Collected data
• • • •

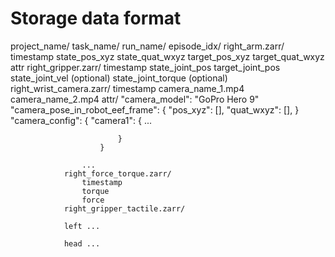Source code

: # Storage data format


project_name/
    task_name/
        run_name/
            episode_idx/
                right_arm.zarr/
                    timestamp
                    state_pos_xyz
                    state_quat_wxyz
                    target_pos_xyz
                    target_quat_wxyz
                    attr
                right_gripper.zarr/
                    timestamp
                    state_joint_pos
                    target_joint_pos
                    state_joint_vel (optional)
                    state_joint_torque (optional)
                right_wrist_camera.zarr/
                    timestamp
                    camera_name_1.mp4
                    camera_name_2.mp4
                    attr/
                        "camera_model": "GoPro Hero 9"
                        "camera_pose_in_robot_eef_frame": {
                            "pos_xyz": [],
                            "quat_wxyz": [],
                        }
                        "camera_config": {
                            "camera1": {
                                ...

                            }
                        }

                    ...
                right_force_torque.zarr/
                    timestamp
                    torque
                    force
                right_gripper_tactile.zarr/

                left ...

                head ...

• • • •

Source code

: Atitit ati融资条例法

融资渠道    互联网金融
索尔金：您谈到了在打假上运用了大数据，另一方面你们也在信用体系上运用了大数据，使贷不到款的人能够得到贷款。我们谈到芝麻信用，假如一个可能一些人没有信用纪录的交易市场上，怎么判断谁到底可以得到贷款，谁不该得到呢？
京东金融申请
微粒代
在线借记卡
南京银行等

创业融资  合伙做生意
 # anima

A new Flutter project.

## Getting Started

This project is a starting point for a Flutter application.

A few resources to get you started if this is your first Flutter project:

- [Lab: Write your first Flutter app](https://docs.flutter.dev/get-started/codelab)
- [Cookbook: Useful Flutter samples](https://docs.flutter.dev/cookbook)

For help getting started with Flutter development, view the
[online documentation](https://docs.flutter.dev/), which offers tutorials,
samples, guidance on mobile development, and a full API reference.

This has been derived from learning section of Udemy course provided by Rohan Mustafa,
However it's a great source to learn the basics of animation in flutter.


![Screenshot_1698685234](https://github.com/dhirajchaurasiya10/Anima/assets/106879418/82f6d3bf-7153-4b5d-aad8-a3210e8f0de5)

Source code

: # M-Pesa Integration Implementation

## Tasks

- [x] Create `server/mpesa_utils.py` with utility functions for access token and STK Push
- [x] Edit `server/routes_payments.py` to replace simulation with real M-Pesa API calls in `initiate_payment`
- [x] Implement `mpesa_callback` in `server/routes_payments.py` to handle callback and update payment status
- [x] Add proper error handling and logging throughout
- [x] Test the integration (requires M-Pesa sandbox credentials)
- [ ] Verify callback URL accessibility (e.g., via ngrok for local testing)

• • • •

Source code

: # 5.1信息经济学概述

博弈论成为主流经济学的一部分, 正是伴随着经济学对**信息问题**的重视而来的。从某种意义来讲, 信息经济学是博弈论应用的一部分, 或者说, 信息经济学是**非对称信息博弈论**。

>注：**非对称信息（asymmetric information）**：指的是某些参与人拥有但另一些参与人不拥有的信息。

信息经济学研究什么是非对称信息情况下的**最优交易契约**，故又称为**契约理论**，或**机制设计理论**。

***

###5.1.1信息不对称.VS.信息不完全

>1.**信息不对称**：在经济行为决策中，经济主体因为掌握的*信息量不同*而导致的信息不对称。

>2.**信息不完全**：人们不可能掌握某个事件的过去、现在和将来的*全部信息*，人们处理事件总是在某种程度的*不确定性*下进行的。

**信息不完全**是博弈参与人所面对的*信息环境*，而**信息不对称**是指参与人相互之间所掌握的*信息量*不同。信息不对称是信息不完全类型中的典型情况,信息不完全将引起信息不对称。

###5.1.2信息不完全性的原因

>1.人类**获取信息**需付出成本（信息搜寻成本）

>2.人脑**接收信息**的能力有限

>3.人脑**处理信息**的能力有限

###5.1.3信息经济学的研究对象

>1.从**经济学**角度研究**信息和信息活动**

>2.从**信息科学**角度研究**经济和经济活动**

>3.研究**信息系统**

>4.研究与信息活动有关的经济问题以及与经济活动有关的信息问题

• • • •

Task objective
Above are records; repeat only the lines starting at the line with "[online documentation](https://docs.flutter.dev/), which" and ending at the line with "- [x] Create", exactly as they appear, both included.

Answer to the problem
[online documentation](https://docs.flutter.dev/), which offers tutorials,
samples, guidance on mobile development, and a full API reference.

This has been derived from learning section of Udemy course provided by Rohan Mustafa,
However it's a great source to learn the basics of animation in flutter.


![Screenshot_1698685234](https://github.com/dhirajchaurasiya10/Anima/assets/106879418/82f6d3bf-7153-4b5d-aad8-a3210e8f0de5)

Source code

: # M-Pesa Integration Implementation

## Tasks

- [x] Create `server/mpesa_utils.py` with utility functions for access token and STK Push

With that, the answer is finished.